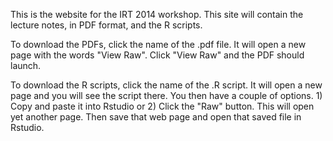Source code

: This is the website for the IRT 2014 workshop. This site will contain the lecture notes, in PDF format, and the R scripts.

To download the PDFs, click the name of the .pdf file. It will open a new page with the words "View Raw". Click "View Raw" and the PDF should launch.

To download the R scripts, click the name of the .R script. It will open a new page and you will see the script there. You then have a couple of options. 1) Copy and paste it into Rstudio or 2) Click the "Raw" button. This will open yet another page. Then save that web page and open that saved file in Rstudio. 
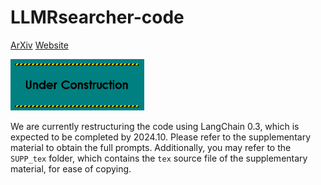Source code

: # LLMRsearcher-code

[ArXiv](https://arxiv.org/abs/2409.02428) [Website](https://360zmem.github.io/LLMRsearcher)

<img src="README.assets/UNDER_CONSTRUCTION.png" style="zoom:80%;" />

We are currently restructuring the code using LangChain 0.3, which is expected to be completed by 2024.10. Please refer to the supplementary material to obtain the full prompts. Additionally, you may refer to the `SUPP_tex` folder, which contains the `tex` source file of the supplementary material, for ease of copying.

——

Your task: Across the records, how many lines contain "scripts"? Only the number should be given.

Exercise output: 2